207 recipients viewed the survey and 148 respondents completed it (71.4% completion rate) [95% CI (65.0 to 77.2)]. All respondents consented to participate. Respondents took an average of 21 min to complete the survey (range: 2 min–4.06 h). The 148 complete surveys were accepted for further analysis.

The slight majority of respondents were female (n = 89; 60.1%) and aged 25–34 years (n = 88; 59.5%). English was the primary spoken language of 98.0% (n = 145) of respondents. 19 respondents (12.8%) were medical students and 126 (85.1%) were physicians. Respondents selected Australia, Canada, India, Ireland, UK and USA as their country of current residence. Table 1 provides the career stage of the physicians and Table 2 provides the specialties of those who provided information. Of the 125 physicians answering this portion of the survey, 48 (38%) described their staff grade as either “intern”, “senior house officer” or “registrar”, 42 (33%) were “specialist registrar” or “fellow” 35 (28%) were consultants. In terms of exposure to radiology reports, 63 (50.4%) read radiology reports over 10 times per week. 49 (39.2%) stated that less than a quarter of the radiology reports they read in a given week followed a structured format.

Table 1.

Career stage of respondents

Career stage N %
Intern 18 14.4
Senior house officer/junior resident 19 15.2
Registrar/senior resident 11 8.8
Specialist registrar/fellow 42 33.6
Consultant/attending 35 28
Total 125 100%

Table 2.

Specialty of respondents

Specialty Number of responses
Anaesthesia 3
Cardiothoracic surgery 2
Colorectal surgery 1
Emergency medicine 4
Ear, Nose and Throat 1
General internal medicine 26
General practice 8
General surgery 7
Geriatric medicine 3
Obstetrics and gynaecology 13
Ophthalmology 3
Other 28
Paediatric medicine or surgery 8
Plastic surgery 2
Psychiatry 5
Radiology 12
Trauma and orthopaedics 2
Urology 2
Total responses 130

Survey responses

Table 2 presents the mean percentages of incorrect responses, of critical diagnoses detected and of all diagnoses detected in the four individual reports and by structured vs unstructured reports. Supplementary Material 2 provides the number of times each answer was selected for individual reports. The correct answers are in italics.

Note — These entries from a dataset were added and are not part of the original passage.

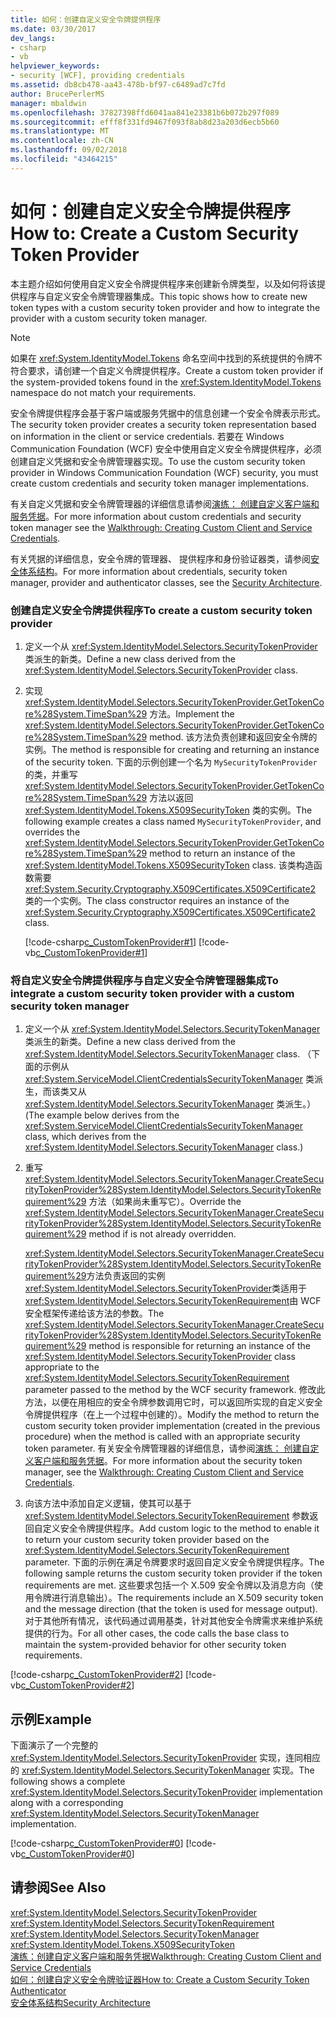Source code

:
 ```yaml
---
title: 如何：创建自定义安全令牌提供程序
ms.date: 03/30/2017
dev_langs:
- csharp
- vb
helpviewer_keywords:
- security [WCF], providing credentials
ms.assetid: db8cb478-aa43-478b-bf97-c6489ad7c7fd
author: BrucePerlerMS
manager: mbaldwin
ms.openlocfilehash: 37827398ffd6041aa841e23381b6b072b297f089
ms.sourcegitcommit: efff8f331fd9467f093f8ab8d23a203d6ecb5b60
ms.translationtype: MT
ms.contentlocale: zh-CN
ms.lasthandoff: 09/02/2018
ms.locfileid: "43464215"
---
```

# <a name="how-to-create-a-custom-security-token-provider"></a><span data-ttu-id="7c749-102">如何：创建自定义安全令牌提供程序</span><span class="sxs-lookup"><span data-stu-id="7c749-102">How to: Create a Custom Security Token Provider</span></span>
<span data-ttu-id="7c749-103">本主题介绍如何使用自定义安全令牌提供程序来创建新令牌类型，以及如何将该提供程序与自定义安全令牌管理器集成。</span><span class="sxs-lookup"><span data-stu-id="7c749-103">This topic shows how to create new token types with a custom security token provider and how to integrate the provider with a custom security token manager.</span></span>  
  
> [!NOTE]
>  <span data-ttu-id="7c749-104">如果在 <xref:System.IdentityModel.Tokens> 命名空间中找到的系统提供的令牌不符合要求，请创建一个自定义令牌提供程序。</span><span class="sxs-lookup"><span data-stu-id="7c749-104">Create a custom token provider if the system-provided tokens found in the <xref:System.IdentityModel.Tokens> namespace do not match your requirements.</span></span>  
  
 <span data-ttu-id="7c749-105">安全令牌提供程序会基于客户端或服务凭据中的信息创建一个安全令牌表示形式。</span><span class="sxs-lookup"><span data-stu-id="7c749-105">The security token provider creates a security token representation based on information in the client or service credentials.</span></span> <span data-ttu-id="7c749-106">若要在 Windows Communication Foundation (WCF) 安全中使用自定义安全令牌提供程序，必须创建自定义凭据和安全令牌管理器实现。</span><span class="sxs-lookup"><span data-stu-id="7c749-106">To use the custom security token provider in Windows Communication Foundation (WCF) security, you must create custom credentials and security token manager implementations.</span></span>  
  
 <span data-ttu-id="7c749-107">有关自定义凭据和安全令牌管理器的详细信息请参阅[演练： 创建自定义客户端和服务凭据](../../../../docs/framework/wcf/extending/walkthrough-creating-custom-client-and-service-credentials.md)。</span><span class="sxs-lookup"><span data-stu-id="7c749-107">For more information about custom credentials and security token manager see the [Walkthrough: Creating Custom Client and Service Credentials](../../../../docs/framework/wcf/extending/walkthrough-creating-custom-client-and-service-credentials.md).</span></span>  
  
 <span data-ttu-id="7c749-108">有关凭据的详细信息，安全令牌的管理器、 提供程序和身份验证器类，请参阅[安全体系结构](https://msdn.microsoft.com/library/16593476-d36a-408d-808c-ae6fd483e28f)。</span><span class="sxs-lookup"><span data-stu-id="7c749-108">For more information about credentials, security token manager, provider and authenticator classes, see the [Security Architecture](https://msdn.microsoft.com/library/16593476-d36a-408d-808c-ae6fd483e28f).</span></span>  
  
### <a name="to-create-a-custom-security-token-provider"></a><span data-ttu-id="7c749-109">创建自定义安全令牌提供程序</span><span class="sxs-lookup"><span data-stu-id="7c749-109">To create a custom security token provider</span></span>  
  
1.  <span data-ttu-id="7c749-110">定义一个从 <xref:System.IdentityModel.Selectors.SecurityTokenProvider> 类派生的新类。</span><span class="sxs-lookup"><span data-stu-id="7c749-110">Define a new class derived from the <xref:System.IdentityModel.Selectors.SecurityTokenProvider> class.</span></span>  
  
2.  <span data-ttu-id="7c749-111">实现 <xref:System.IdentityModel.Selectors.SecurityTokenProvider.GetTokenCore%28System.TimeSpan%29> 方法。</span><span class="sxs-lookup"><span data-stu-id="7c749-111">Implement the <xref:System.IdentityModel.Selectors.SecurityTokenProvider.GetTokenCore%28System.TimeSpan%29> method.</span></span> <span data-ttu-id="7c749-112">该方法负责创建和返回安全令牌的实例。</span><span class="sxs-lookup"><span data-stu-id="7c749-112">The method is responsible for creating and returning an instance of the security token.</span></span> <span data-ttu-id="7c749-113">下面的示例创建一个名为 `MySecurityTokenProvider` 的类，并重写 <xref:System.IdentityModel.Selectors.SecurityTokenProvider.GetTokenCore%28System.TimeSpan%29> 方法以返回 <xref:System.IdentityModel.Tokens.X509SecurityToken> 类的实例。</span><span class="sxs-lookup"><span data-stu-id="7c749-113">The following example creates a class named `MySecurityTokenProvider`, and overrides the <xref:System.IdentityModel.Selectors.SecurityTokenProvider.GetTokenCore%28System.TimeSpan%29> method to return an instance of the <xref:System.IdentityModel.Tokens.X509SecurityToken> class.</span></span> <span data-ttu-id="7c749-114">该类构造函数需要 <xref:System.Security.Cryptography.X509Certificates.X509Certificate2> 类的一个实例。</span><span class="sxs-lookup"><span data-stu-id="7c749-114">The class constructor requires an instance of the <xref:System.Security.Cryptography.X509Certificates.X509Certificate2> class.</span></span>  
  
     [!code-csharp[c_CustomTokenProvider#1](../../../../samples/snippets/csharp/VS_Snippets_CFX/c_customtokenprovider/cs/source.cs#1)]
     [!code-vb[c_CustomTokenProvider#1](../../../../samples/snippets/visualbasic/VS_Snippets_CFX/c_customtokenprovider/vb/source.vb#1)]  
  
### <a name="to-integrate-a-custom-security-token-provider-with-a-custom-security-token-manager"></a><span data-ttu-id="7c749-115">将自定义安全令牌提供程序与自定义安全令牌管理器集成</span><span class="sxs-lookup"><span data-stu-id="7c749-115">To integrate a custom security token provider with a custom security token manager</span></span>  
  
1.  <span data-ttu-id="7c749-116">定义一个从 <xref:System.IdentityModel.Selectors.SecurityTokenManager> 类派生的新类。</span><span class="sxs-lookup"><span data-stu-id="7c749-116">Define a new class derived from the <xref:System.IdentityModel.Selectors.SecurityTokenManager> class.</span></span> <span data-ttu-id="7c749-117">（下面的示例从 <xref:System.ServiceModel.ClientCredentialsSecurityTokenManager> 类派生，而该类又从 <xref:System.IdentityModel.Selectors.SecurityTokenManager> 类派生。）</span><span class="sxs-lookup"><span data-stu-id="7c749-117">(The example below derives from the <xref:System.ServiceModel.ClientCredentialsSecurityTokenManager> class, which derives from the <xref:System.IdentityModel.Selectors.SecurityTokenManager> class.)</span></span>  
  
2.  <span data-ttu-id="7c749-118">重写 <xref:System.IdentityModel.Selectors.SecurityTokenManager.CreateSecurityTokenProvider%28System.IdentityModel.Selectors.SecurityTokenRequirement%29> 方法（如果尚未重写它）。</span><span class="sxs-lookup"><span data-stu-id="7c749-118">Override the <xref:System.IdentityModel.Selectors.SecurityTokenManager.CreateSecurityTokenProvider%28System.IdentityModel.Selectors.SecurityTokenRequirement%29> method if is not already overridden.</span></span>  
  
     <span data-ttu-id="7c749-119"><xref:System.IdentityModel.Selectors.SecurityTokenManager.CreateSecurityTokenProvider%28System.IdentityModel.Selectors.SecurityTokenRequirement%29>方法负责返回的实例<xref:System.IdentityModel.Selectors.SecurityTokenProvider>类适用于<xref:System.IdentityModel.Selectors.SecurityTokenRequirement>由 WCF 安全框架传递给该方法的参数。</span><span class="sxs-lookup"><span data-stu-id="7c749-119">The <xref:System.IdentityModel.Selectors.SecurityTokenManager.CreateSecurityTokenProvider%28System.IdentityModel.Selectors.SecurityTokenRequirement%29> method is responsible for returning an instance of the <xref:System.IdentityModel.Selectors.SecurityTokenProvider> class appropriate to the <xref:System.IdentityModel.Selectors.SecurityTokenRequirement> parameter passed to the method by the WCF security framework.</span></span> <span data-ttu-id="7c749-120">修改此方法，以便在用相应的安全令牌参数调用它时，可以返回所实现的自定义安全令牌提供程序（在上一个过程中创建的）。</span><span class="sxs-lookup"><span data-stu-id="7c749-120">Modify the method to return the custom security token provider implementation (created in the previous procedure) when the method is called with an appropriate security token parameter.</span></span> <span data-ttu-id="7c749-121">有关安全令牌管理器的详细信息，请参阅[演练： 创建自定义客户端和服务凭据](../../../../docs/framework/wcf/extending/walkthrough-creating-custom-client-and-service-credentials.md)。</span><span class="sxs-lookup"><span data-stu-id="7c749-121">For more information about the security token manager, see the [Walkthrough: Creating Custom Client and Service Credentials](../../../../docs/framework/wcf/extending/walkthrough-creating-custom-client-and-service-credentials.md).</span></span>  
  
3.  <span data-ttu-id="7c749-122">向该方法中添加自定义逻辑，使其可以基于 <xref:System.IdentityModel.Selectors.SecurityTokenRequirement> 参数返回自定义安全令牌提供程序。</span><span class="sxs-lookup"><span data-stu-id="7c749-122">Add custom logic to the method to enable it to return your custom security token provider based on the <xref:System.IdentityModel.Selectors.SecurityTokenRequirement> parameter.</span></span> <span data-ttu-id="7c749-123">下面的示例在满足令牌要求时返回自定义安全令牌提供程序。</span><span class="sxs-lookup"><span data-stu-id="7c749-123">The following sample returns the custom security token provider if the token requirements are met.</span></span> <span data-ttu-id="7c749-124">这些要求包括一个 X.509 安全令牌以及消息方向（使用令牌进行消息输出）。</span><span class="sxs-lookup"><span data-stu-id="7c749-124">The requirements include an X.509 security token and the message direction (that the token is used for message output).</span></span> <span data-ttu-id="7c749-125">对于其他所有情况，该代码通过调用基类，针对其他安全令牌需求来维护系统提供的行为。</span><span class="sxs-lookup"><span data-stu-id="7c749-125">For all other cases, the code calls the base class to maintain the system-provided behavior for other security token requirements.</span></span>  
  
 [!code-csharp[c_CustomTokenProvider#2](../../../../samples/snippets/csharp/VS_Snippets_CFX/c_customtokenprovider/cs/source.cs#2)]
 [!code-vb[c_CustomTokenProvider#2](../../../../samples/snippets/visualbasic/VS_Snippets_CFX/c_customtokenprovider/vb/source.vb#2)]  
  
## <a name="example"></a><span data-ttu-id="7c749-126">示例</span><span class="sxs-lookup"><span data-stu-id="7c749-126">Example</span></span>  
 <span data-ttu-id="7c749-127">下面演示了一个完整的 <xref:System.IdentityModel.Selectors.SecurityTokenProvider> 实现，连同相应的 <xref:System.IdentityModel.Selectors.SecurityTokenManager> 实现。</span><span class="sxs-lookup"><span data-stu-id="7c749-127">The following shows a complete <xref:System.IdentityModel.Selectors.SecurityTokenProvider> implementation along with a corresponding <xref:System.IdentityModel.Selectors.SecurityTokenManager> implementation.</span></span>  
  
 [!code-csharp[c_CustomTokenProvider#0](../../../../samples/snippets/csharp/VS_Snippets_CFX/c_customtokenprovider/cs/source.cs#0)]
 [!code-vb[c_CustomTokenProvider#0](../../../../samples/snippets/visualbasic/VS_Snippets_CFX/c_customtokenprovider/vb/source.vb#0)]  
  
## <a name="see-also"></a><span data-ttu-id="7c749-128">请参阅</span><span class="sxs-lookup"><span data-stu-id="7c749-128">See Also</span></span>  
 <xref:System.IdentityModel.Selectors.SecurityTokenProvider>  
 <xref:System.IdentityModel.Selectors.SecurityTokenRequirement>  
 <xref:System.IdentityModel.Selectors.SecurityTokenManager>  
 <xref:System.IdentityModel.Tokens.X509SecurityToken>  
 [<span data-ttu-id="7c749-129">演练：创建自定义客户端和服务凭据</span><span class="sxs-lookup"><span data-stu-id="7c749-129">Walkthrough: Creating Custom Client and Service Credentials</span></span>](../../../../docs/framework/wcf/extending/walkthrough-creating-custom-client-and-service-credentials.md)  
 [<span data-ttu-id="7c749-130">如何：创建自定义安全令牌验证器</span><span class="sxs-lookup"><span data-stu-id="7c749-130">How to: Create a Custom Security Token Authenticator</span></span>](../../../../docs/framework/wcf/extending/how-to-create-a-custom-security-token-authenticator.md)  
 [<span data-ttu-id="7c749-131">安全体系结构</span><span class="sxs-lookup"><span data-stu-id="7c749-131">Security Architecture</span></span>](https://msdn.microsoft.com/library/16593476-d36a-408d-808c-ae6fd483e28f)

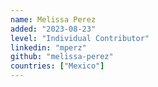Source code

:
 ```yaml
---
name: Melissa Perez
added: "2023-08-23"
level: "Individual Contributor"
linkedin: "mperz"
github: "melissa-perez"
countries: ["Mexico"]
---
```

Respondents selected an average of 2.7 and 2.9 of seven possible answers, for structured and unstructured reports, respectively (p = 0.038).

Structured MRI brain report

Figure 1 presents the results of the structured MRI brain report. 140 responses of 148 correctly identified the single critical finding of “acute left middle cerebral artery infarct” (94.6%). The mean percentage of all correct diagnoses detected was 66.0, 2% of responses were incorrect.

Figure 1.

Figure 1.

Respondent selection for Report 1 of a structured MRI brain report. Correct diagnoses (striped bars) and dummy diagnoses (black bars) were selected by respondents. *denotes a critical finding.

Structured CT Thorax report

Figure 2 presents the results of the structured CT Thorax. 76.7% of the possible responses correctly identified the critical findings of “suspicious right upper lobe nodule” and “left atrial appendage thrombus”. The percentage of all correct diagnoses detected was 62.5, 7.0% of responses were incorrect.

Figure 2.

Figure 2.

Respondent selection for Report 1 of a structured CT thorax report. Correct diagnoses (striped bars) and dummy diagnoses (black bars) were selected by respondents. *denotes a critical finding.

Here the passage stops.